Sungai ini telah memberikan manfaat yang maksimal bagi program-program strategis nasional. Pemerintah, masyarakat dan industri-industri juga menerima manfaat dari program-program tersebut. Mungkin sudah saatnya juga pemerintah, industri, dan masyarakat luas mengembalikan manfaat-manfaat yang sudah didapat demi perbaikan lingkungan di sepanjang DAS Citarum.
Lumpur Beracun
Tanggal 3 Juli 2024, sejumlah warga memikul sludge atau lumpur endapan limbah industri di salah satu anak Sungai Citarum yaitu Sungai Cihaur di Padalarang, Kabuaten Bandung Barat. Sludge adalah limbah dengan kategori B3 yang penanganannya harus memakai pakain khusus, sementara mereka berpakaian kaus biasa, tanpa alas kaki, tanpa sarung tangan, tanpa masker, dan pelindung mata.
Endapan lumpur B3 itu harus mereka kumpulkan di dataran yang lebih tinggi yang nantinya akan diangkut oleh truk entah ke mana. Saat mereka bekerja, air limbah industri terlihat bergolak tanpa henti di badan Sungai Cihaur. Baunya menyengat dan mengalir bebas begitu saja ke sungai.
Tanggal 28 Juli 2024, Emen (84) menyiram kebun sayurannya dengan air dari aliran hitam Sungai Cimande di Desa Linggar, Rancaekek, Kabupaten Bandung, yang tercemar limbah industri tekstil. "Kalau lebih pagi air sungainya masih hangat dan lebih bau, kapungkur mah jaman Pak Karno (dulu zaman Presiden Sukarno) cai na bersih, ayeuna mah edan," katanya.
Tanggal 2 Desember 2024, sejumlah warga menyeberang jembatan bekas kereta api jalur Bandung Ciwidey di atas Sungai Cikapundung, perbatasan Kecamatan Bojongsoang dan Dayeuhkolot, Kabupaten Bandung, sambil menutup hidungnya. Bau busuk menguar dari hamparan sampah tebal yang terbawa banjir dan terperangkap di jembatan. Warga tampak mengangkat lemari pendingin, kasur bekas, dan kursi butut dari tumpukan sampah di atas sungai yang jaraknya hanya sekitar 500 meter dari muara ke Sungai Citarum.
Hak warga atas air bersih, banjir, pencemaran sungai oleh industri, sampah di badan Sungai Citarum termasuk anak-anak sungainya tetap nyata di saat program nasional Percepatan Pengendalian Pencemaran & Kerusakan Daerah Aliran Sungai Citarum (Citarum Harum) akan berakhir tahun 2025 sejak diinisiasi tahun 2018 lalu.
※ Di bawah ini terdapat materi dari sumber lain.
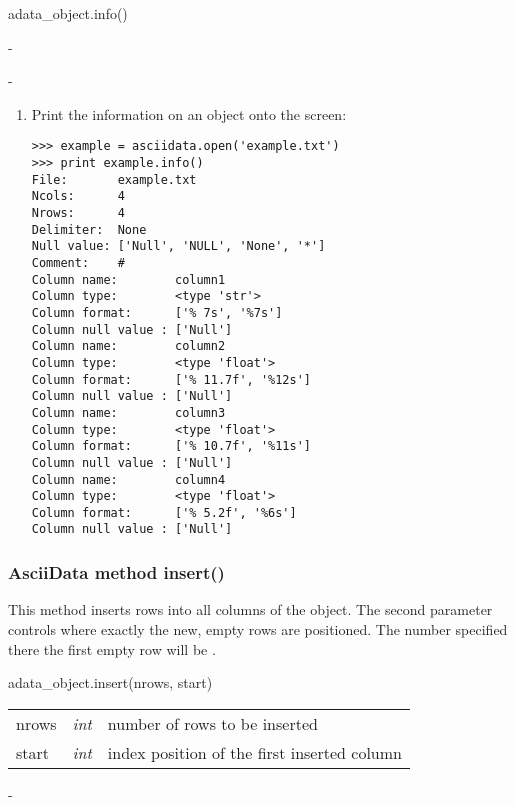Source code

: adata\_object.info()

-

-

\begin{enumerate}
\item Print the information on an \ad object onto the screen:
\begin{small}
\begin{verbatim}
>>> example = asciidata.open('example.txt')
>>> print example.info()
File:       example.txt
Ncols:      4
Nrows:      4
Delimiter:  None
Null value: ['Null', 'NULL', 'None', '*']
Comment:    #
Column name:        column1
Column type:        <type 'str'>
Column format:      ['% 7s', '%7s']
Column null value : ['Null']
Column name:        column2
Column type:        <type 'float'>
Column format:      ['% 11.7f', '%12s']
Column null value : ['Null']
Column name:        column3
Column type:        <type 'float'>
Column format:      ['% 10.7f', '%11s']
Column null value : ['Null']
Column name:        column4
Column type:        <type 'float'>
Column format:      ['% 5.2f', '%6s']
Column null value : ['Null']
\end{verbatim}
\end{small}
\end{enumerate}

\subsubsection{AsciiData method insert()}
\label{adm_insert}
This method inserts rows into all columns of the \ad object.
The second parameter controls where exactly the new, empty rows
are positioned. The number specified there the first empty
row will be .

adata\_object.insert(nrows, start)

\begin{tabular}{lcl}
nrows &{\it int}& number of rows to be inserted\\
start &{\it int}& index position of the first inserted column\\
\end{tabular}

-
Setelah militer hengkang dari program ini, konon penanganan Citarum akan dikembalikan ke masyarakat dan pemerintah daerah setempat sampai ke tingkat pemerintahan tingkat RT/RW. Akankah program ini berakhir dengan perubahan signifikan atau hanya perubahan berdasarkan angka-angka dan data-data yang terlihat keren dan scientific? Kita tunggu sampai hari penentuan itu datang di tahun 2025.